AtCoder ABC 054 A&B&C AtCoder - 054

A problem

--Compare the numbers of A and B --2 <3 <4 <5 <6 <7 <8 <9 <10 <11 <12 <13 <1 --Draw if the number is the same ――1 is the strongest, so if either one is 1, the other wins ――If it is neither the same number nor 1, the larger number wins

		int alice = nextInt();
		int bob = nextInt();

		if (alice == bob) {
			out.println("Draw");
		} else if (alice == 1) {
			out.println("Alice");
		} else if (bob == 1) {
			out.println("Bob");
		} else if (alice != bob) {
			out.println(alice > bob ? "Alice" : "Bob");
		}

		out.println("");

B problem

Description is written inline in the source


	private void solveB() {
		int numN = nextInt();
		int numM = nextInt();
		String[] wkA = new String[numN];
		String[] wkB = new String[numM];

		for (int i = 0; i < wkA.length; i++) {
			wkA[i] = next();
		}
		for (int i = 0; i < wkB.length; i++) {
			wkB[i] = next();
		}

		boolean res = chkB(wkA, 0, wkB, 0);
		out.println(res ? "Yes" : "No");
	}


	private boolean chkB(String[] wkA, int currentA, String[] wkB, int aPos) {
		boolean res = false;

		//Cannot search if wkA has less than wkB remaining
		if (wkA.length - currentA < wkB.length) {
			return false;
		}
		//wkA[]Remaining length is wkB[]Cannot search if less
		if (wkA[currentA].length() - aPos < wkB[0].length()) {
			return false;
		}
		//First, determine the position of A
		//Therefore, check where the current B column of B appears in the current A column of A.
		//Get the value on the horizontal axis of A
		//* There is a possibility that multiple horizontal axes of A can be obtained.
		//Check where B's current B column appears in A's current A column
		boolean aPosWk = wkA[currentA].startsWith(wkB[0], aPos);
		if (aPosWk) {
			//When the horizontal axis of A appears, current A+From the horizontal axis of column 1, currentB in column B+Check if 1 appears

			for (int i = 0; i < wkB.length; i++) {
				res = wkA[currentA + i].startsWith(wkB[0 + i], aPos);
				if (!res) {
					break;
				}
			}

		}
		//If the horizontal axis of A does not appear, aPos+Search first column
		//If this aPos does not match, aPos+1 and search again
		if (!res) {
			//Column B currentB+If 1 does not appear, search the horizontal axis of A again
			int len = wkA[currentA].indexOf(wkB[0], aPos + 1);
			//Search again because there are still candidates in the row
			if (len >= 0) {
				res = chkB(wkA, currentA, wkB, len);
			}

		}

		//If aPos is non-zero, set the next currentId
		if (!res && aPos == 0) {
			//If the horizontal axis of A does not appear, currentA+Search the first line
			res = chkB(wkA, currentA + 1, wkB, 0);
		}
		return res;
	}

C problem

Undirected graph Reference: 1 Reference: 2

For the time being, input example 1 is expressed as an adjacency matrix.

Input 1

1 2 1 3 2 3

Convert (put True wherever you can go)

1 2 3
1 T T
2 T T
3 T T

Since it is a directed graph, it is a symmetric matrix.

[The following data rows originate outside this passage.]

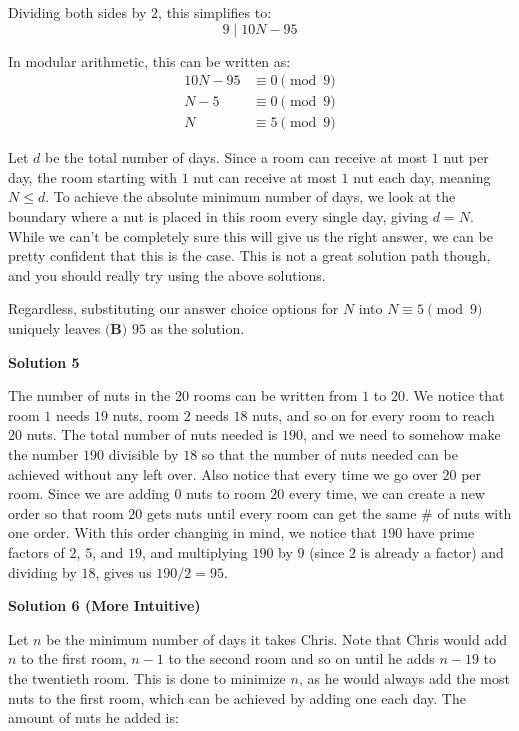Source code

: \begin{enumerate}
 Dividing both sides by $2$, this simplifies to:
 \[9 \mid 10N - 95\]

 In modular arithmetic, this can be written as:\begin{align*}10N - 95 &\equiv 0 \pmod 9 \\N - 5 &\equiv 0 \pmod 9 \\N &\equiv 5 \pmod 9\end{align*}


 Let $d$ be the total number of days. Since a room can receive at most $1$ nut per day, the room starting with $1$ nut can receive at most $1$ nut each day, meaning $N \le d$. To achieve the absolute minimum number of days, we look at the boundary where a nut is placed in this room every single day, giving $d = N$. While we can't be completely sure this will give us the right answer, we can be pretty confident that this is the case. This is not a great solution path though, and you should really try using the above solutions. 

 Regardless, substituting our answer choice options for $N$ into $N \equiv 5 \pmod 9$ uniquely leaves $\boxed{\textbf{(B) } 95}$ as the solution.

 



\textbf{Solution 5}

The number of nuts in the 20 rooms can be written from $1$ to $20$. We notice that room $1$ needs $19$ nuts, room $2$ needs $18$ nuts, and so on for every room to reach $20$ nuts. The total number of nuts needed is $190$, and we need to somehow make the number $190$ divisible by $18$ so that the number of nuts needed can be achieved without any left over. Also notice that every time we go over $20$ per room. Since we are adding $0$ nuts to room $20$ every time, we can create a new order so that room $20$ gets nuts until every room can get the same \# of nuts with one order. With this order changing in mind, we notice that $190$ have prime factors of $2$, $5$, and $19$, and multiplying $190$ by $9$ (since $2$ is already a factor) and dividing by $18$, gives us $190/2 = 95$.

 


 



\textbf{Solution 6 (More Intuitive)}

Let $n$ be the minimum number of days it takes Chris. Note that Chris would add $n$ to the first room, $n- 1$ to the second room and so on until he adds $n - 19$ to the twentieth room. This is done to minimize $n$, as he would always add the most nuts to the first room, which can be achieved by adding one each day. The amount of nuts he added is:


\end{enumerate}
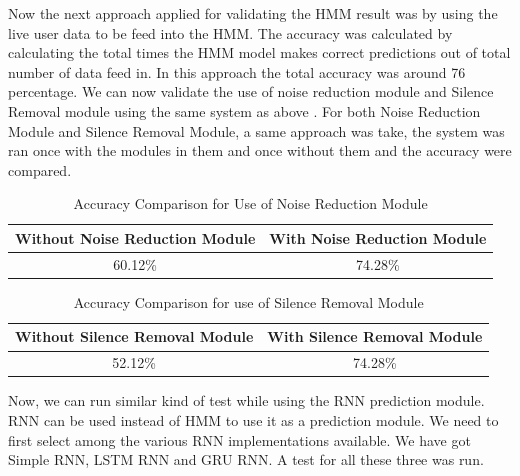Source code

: Now the next approach applied for validating the HMM result was by using the live user data to be feed into the HMM. The accuracy was calculated by calculating the total times the HMM model makes correct predictions out of total number of data feed in. In this approach the total accuracy was around 76 percentage.
We can now validate the use of noise reduction module and Silence Removal module using the same system as above . For both Noise Reduction Module and Silence Removal Module, a same approach was take, the system was ran once with the modules in them and once without them and the accuracy were compared.

\begin{center}
	\begin {table}[h]
	\begin{center}
		
		\begin{tabular}{ |c|c| } 
			\hline
			\textbf{Without Noise Reduction Module} & \textbf{With Noise Reduction Module}  \\ 
			\hline
			60.12\% & 74.28\%  \\ 
			\hline
		
		\end{tabular}
		\caption{Accuracy Comparison for Use of Noise Reduction Module}
	\end{center}
\end{table}
\end{center}


\begin{center}
	\begin {table}[h]
	\begin{center}
		
		\begin{tabular}{ |c|c| } 
			\hline
			\textbf{Without Silence Removal Module} & \textbf{With Silence Removal Module}  \\ 
			\hline
			52.12\% & 74.28\%  \\ 
			\hline
			
		\end{tabular}
		\caption{Accuracy Comparison for use of Silence Removal Module}
	\end{center}
\end{table}
\end{center}

Now, we can run similar kind of test while using the RNN prediction module. RNN can be used instead of HMM to use it as a prediction module. We need to first select among the various RNN implementations available. We have got Simple RNN, LSTM RNN and GRU RNN. A test for all these three was run.

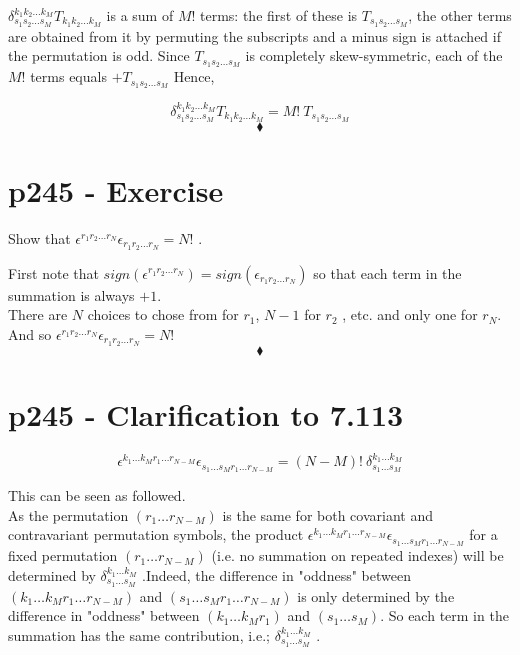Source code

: $\delta^{k_1k_2\dots k_M}_{s_1s_2\dots s_M}T_{k_1k_2\dots k_M}$ is a sum of $M!$ terms: the first of these is $T_{s_1s_2\dots s_M}$, the other terms are obtained from it by permuting the subscripts and a minus sign is attached if the permutation is odd. Since $T_{s_1s_2\dots s_M}$ is completely skew-symmetric, each of the $M!$ terms equals  $+T_{s_1s_2\dots s_M}$ 
Hence,

$$ \delta^{k_1k_2\dots k_M}_{s_1s_2\dots s_M}T_{k_1k_2\dots k_M}= M! \ T_{s_1s_2\dots s_M}$$
$$\blacklozenge$$
\newpage



\section{p245 - Exercise}
\begin{tcolorbox}
Show that $\epsilon^{r_1r_2\dots r_N}\epsilon_{r_1r_2\dots r_N}= N!$ .
\end{tcolorbox}
First note that $sign(\epsilon^{r_1r_2\dots r_N})=sign(\epsilon_{r_1r_2\dots r_N})$ so that each term in the summation is always $+1$.\\
There are $N$ choices to chose from for $r_1$, $N-1$ for $r_2$ , etc. and only one for $r_N$. And so $\epsilon^{r_1r_2\dots r_N}\epsilon_{r_1r_2\dots r_N}= N!$ 
$$\blacklozenge$$
\newpage




\section{p245 - Clarification to 7.113 }
\begin{tcolorbox}
$$\epsilon^{k_1\dots k_M r_1\dots r_{N-M}}\epsilon_{s_1\dots s_M r_1\dots r_{N-M}}= \left(N-M\right)!\ \delta^{k_1\dots k_M}_{s_1\dots s_M}$$
\end{tcolorbox}
This can be seen as followed.\\
As the permutation $\left(r_1\dots r_{N-M}\right) $ is the same for both covariant and contravariant permutation symbols, the product $\epsilon^{k_1\dots k_M r_1\dots r_{N-M}}\epsilon_{s_1\dots s_M r_1\dots r_{N-M}}$ for a fixed permutation $\left(r_1\dots r_{N-M}\right) $ (i.e. no summation on repeated indexes) will be determined by $\delta^{k_1\dots k_M}_{s_1\dots s_M} $ .Indeed,  the difference in "oddness" between  $(k_1\dots k_M r_1\dots r_{N-M})$ and $(s_1\dots s_M r_1\dots r_{N-M})$  is only determined by the difference in "oddness" between  $(k_1\dots k_M r_1)$ and $(s_1\dots s_M )$. So each term in the summation has the same contribution, i.e.; $\delta^{k_1\dots k_M}_{s_1\dots s_M} $ .

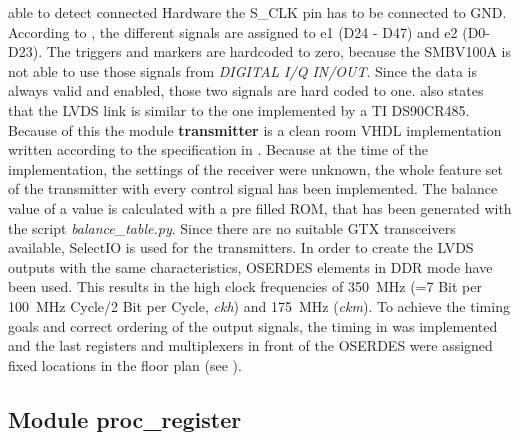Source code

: \documentclass[11pt,technote,a4paper,onecolumn]{IEEEtran}
\newcommand{\signal}[1]{{\ttfamily #1}}
\newcommand{\module}[1]{{\ttfamily\bfseries #1}}
\newcommand{\clk}[1]{{\itshape\ttfamily #1}}
\begin{document}
able to detect connected Hardware the S\_CLK pin has to be connected to GND.
According to \cite[p. 10]{fsq_b17}, the different signals are assigned to
\signal{e1} (D24 - D47) and \signal{e2} (D0-D23). The triggers and markers are
hardcoded to zero, because the SMBV100A is not able to use those signals from
\emph{DIGITAL I/Q IN/OUT}. Since the data is always valid and enabled, those two
signals are hard coded to one. \cite[p. 10]{fsq_b17} also states that the LVDS
link is similar to the one implemented by a TI DS90CR485. Because of this the module
\module{transmitter} is a clean room VHDL implementation written according to
the specification in \cite{ds90cr485}. Because at the time of the implementation,
the settings of the receiver were unknown, the whole feature set of the
transmitter with every control signal has been implemented. The balance value
of a value is calculated with a pre filled ROM, that has been generated with
the script \emph{balance\_table.py}. Since there are no suitable GTX
transceivers \cite{gtx} available, SelectIO\cite[p. 270ff]{virtex5} is used
for the transmitters. In order to create the LVDS outputs with the same
characteristics, OSERDES \cite[p. 370ff]{virtex5} elements in
DDR mode have been used. This results in the high clock frequencies of
\SI{350}{MHz} (=7 Bit per \SI{100}{MHz} Cycle/2 Bit per Cycle, \clk{ckh}) and
\SI{175}{MHz} (\clk{ckm}). To achieve the timing goals and correct ordering
of the output signals, the timing in  was implemented and the
last registers and multiplexers in front of the OSERDES
\cite[p. 370ff]{virtex5} were assigned fixed locations in the floor plan
(see ).

\subsection{Module \module{proc\_register}}
\label{sec:register}
\end{document}
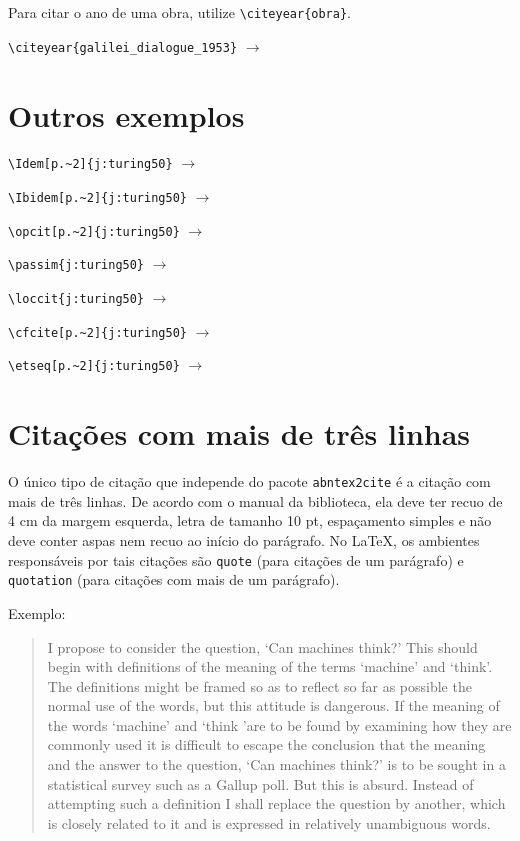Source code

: \documentclass{fei}
\begin{document}
	Para citar o ano de uma obra, utilize \verb+\citeyear{obra}+.
	
	\verb+\citeyear{galilei_dialogue_1953}+ \(\to\) \citeyear{galilei_dialogue_1953}

	\section{Outros exemplos}

	\verb++ \(\to\) \Idem[p.~2]{j:turing50}

	\verb++ \(\to\) \Ibidem[p.~2]{j:turing50}

	\verb++ \(\to\) \opcit[p.~2]{j:turing50}

	\verb++ \(\to\) \passim{j:turing50}

	\verb++ \(\to\) \loccit{j:turing50}

	\verb++ \(\to\) \cfcite[p.~2]{j:turing50}

	\verb++ \(\to\) \etseq[p.~2]{j:turing50}
	
	\section{Citações com mais de três linhas}
	
	O único tipo de citação que independe do pacote \texttt{abntex2cite} é a citação com mais de três linhas. De acordo com o manual da biblioteca, ela deve ter recuo de 4 cm da margem esquerda, letra de tamanho 10 pt, espaçamento simples e não deve conter aspas nem recuo ao início do parágrafo. No \LaTeX, os ambientes responsáveis por tais citações são \texttt{quote} (para citações de um parágrafo) e \texttt{quotation} (para citações com mais de um parágrafo).
	
	Exemplo:
	
	\begin{quote}		
	I propose to consider the question, `Can machines think?' This should begin with definitions of the meaning of the terms `machine' and `think'. The definitions might be framed so as to reflect so far as possible the normal use of the words, but this attitude is dangerous. If the meaning of the words `machine' and `think 'are to be found by examining how they are commonly used it is difficult to escape the conclusion that the meaning and the answer to the question, `Can machines think?' is to be sought in a statistical survey such as a Gallup poll. But this is absurd. Instead of attempting such a definition I shall replace the question by another, which is closely related to it and is expressed in relatively unambiguous words. \cite{j:turing50}
	\end{quote}
\end{document}
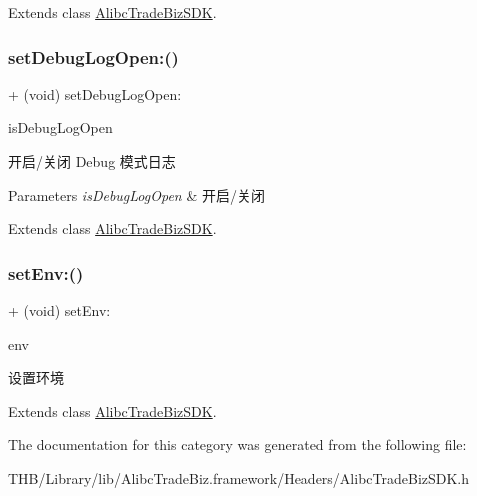 Extends class \mbox{\hyperlink{interface_alibc_trade_biz_s_d_k_ade9e15def0980530603b5f9370de7725}{Alibc\+Trade\+Biz\+S\+DK}}.

\mbox{\label{category_alibc_trade_biz_s_d_k_07_settings_08_a6f1e1ff2c21b052128dcc6cf3350a3e6}} 
\subsubsection{\texorpdfstring{set\+Debug\+Log\+Open\+:()}{setDebugLogOpen:()}}
{\footnotesize\ttfamily + (void) set\+Debug\+Log\+Open\+: \begin{DoxyParamCaption}\item[{(B\+O\+OL)}]{is\+Debug\+Log\+Open }\end{DoxyParamCaption}}

开启/关闭 Debug 模式日志


\begin{DoxyParams}{Parameters}
{\em is\+Debug\+Log\+Open} & 开启/关闭 \\
\hline
\end{DoxyParams}


Extends class \mbox{\hyperlink{interface_alibc_trade_biz_s_d_k_a6f1e1ff2c21b052128dcc6cf3350a3e6}{Alibc\+Trade\+Biz\+S\+DK}}.

\mbox{\label{category_alibc_trade_biz_s_d_k_07_settings_08_a41090673f57d4176b8b448a31b5abb28}} 
\subsubsection{\texorpdfstring{set\+Env\+:()}{setEnv:()}}
{\footnotesize\ttfamily + (void) set\+Env\+: \begin{DoxyParamCaption}\item[{(Alibc\+Environment)}]{env }\end{DoxyParamCaption}}

设置环境 

Extends class \mbox{\hyperlink{interface_alibc_trade_biz_s_d_k_a41090673f57d4176b8b448a31b5abb28}{Alibc\+Trade\+Biz\+S\+DK}}.



The documentation for this category was generated from the following file\+:\begin{DoxyCompactItemize}
\item 
T\+H\+B/\+Library/lib/\+Alibc\+Trade\+Biz.\+framework/\+Headers/Alibc\+Trade\+Biz\+S\+D\+K.\+h\end{DoxyCompactItemize}
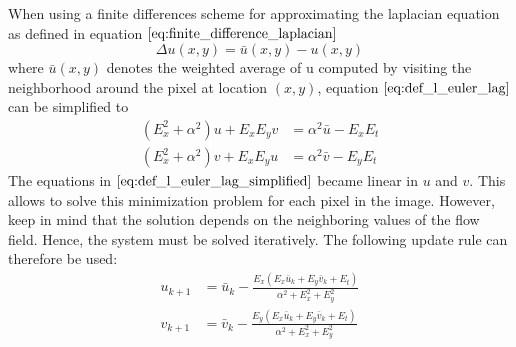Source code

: When using a finite differences scheme for approximating the laplacian equation
as defined in equation $\ref{eq:finite_difference_laplacian}$
\begin{equation}
	\Delta u(x,y) = \bar{u} (x,y) - u(x,y)
\label{eq:finite_difference_laplacian}
\end{equation}
where $\bar{u} (x,y)$ denotes the weighted average of u computed by visiting the neighborhood around the pixel at location $(x,y)$, equation $\ref{eq:def_l_euler_lag}$ can be simplified to
\begin{equation}
\begin{aligned}
(E_x^2 + \alpha^2) u + E_x E_y v &= \alpha^2 \bar{u} - E_x E_t \\
(E_x^2 + \alpha^2) v + E_x E_y u &= \alpha^2 \bar{v} - E_y E_t
\end{aligned}
\label{eq:def_l_euler_lag_simplified}
\end{equation}
The equations in $\ref{eq:def_l_euler_lag_simplified}$ became linear in $u$ and $v$. This allows to solve this minimization problem for each pixel in the image. However, keep in mind that the solution depends on the neighboring values of the flow field. Hence, the system must be solved iteratively. The following update rule can therefore be used:
\begin{equation}
\begin{aligned}
 u_{k+1} &= \bar{u}_k - \frac{E_x (E_x \bar{u}_k + E_y \bar{v}_k + E_t)}{\alpha^2 + E_x^2 + E_y^2} \\
  v_{k+1} &= \bar{v}_k - \frac{E_y (E_x \bar{u}_k + E_y \bar{v}_k + E_t)}{\alpha^2 + E_x^2 + E_y^2}
\end{aligned}
\label{eq:hs_iteration}
\end{equation}

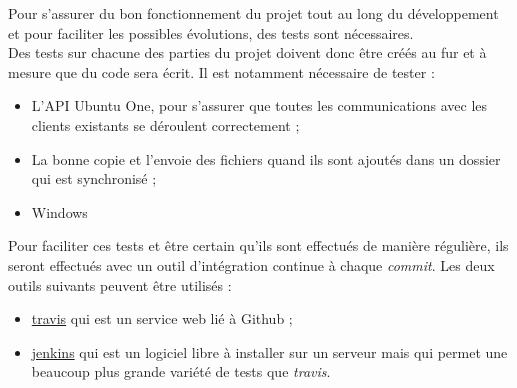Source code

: Pour s'assurer du bon fonctionnement du projet tout au long du développement et pour faciliter les possibles évolutions, des tests sont nécessaires.\\

Des tests sur chacune des parties du projet doivent donc être créés au fur et à mesure que du code sera écrit. Il est notamment nécessaire de tester :\\

\begin{itemize}
\renewcommand{\labelitemi}{$\bullet$}
\item L'API Ubuntu One, pour s'assurer que toutes les communications avec les clients existants se déroulent correctement ;
\item La bonne copie et l'envoie des fichiers quand ils sont ajoutés dans un dossier qui est synchronisé ;
\item Windows
\end{itemize}

\vspace{0.5cm}

Pour faciliter ces tests et être certain qu'ils sont effectués de manière régulière, ils seront effectués avec un outil d'intégration continue à chaque \textit{commit}. Les deux outils suivants peuvent être utilisés :\\

\begin{itemize}
\renewcommand{\labelitemi}{$\bullet$}
\item \href{https://travis-ci.org}{travis} qui est un service web lié à Github ;
\item \href{http://jenkins-ci.org}{jenkins} qui est un logiciel libre à installer sur un serveur mais qui permet une beaucoup plus grande variété de tests que \textit{travis}.
\end{itemize}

--First, convert the input to the target matrix --Substitute true where you can go --Generate a boolean [] with the same length as numN to memo the destination --The search itself is recursive --The first place has been visited


	private void solveC() {

		int numN = nextInt();
		int numM = nextInt();

		boolean[][] wk = new boolean[numN][numN];

		for (int i = 0; i < numM; i++) {
			int iA = nextInt();
			int iB = nextInt();
			wk[iA - 1][iB - 1] = true;
			wk[iB - 1][iA - 1] = true;
		}
		boolean[] visited = new boolean[numN];
		visited[0] = true;
		int res = chkSolveC(wk, 0, visited);
		out.println(res);
	}

--Recursion end condition --If you have already visited, add +1 and finish --Conditions to proceed --You can go up the adjacency matrix (true with wk [] []) & have not visited yet (false with visited [])

With recursion, I wanted to add +1 to currentI when calling chkSolveC, but if I think about it carefully, I take out the i where I can go in the adjacency matrix and pass it as the argument currentI, so +1 is unnecessary.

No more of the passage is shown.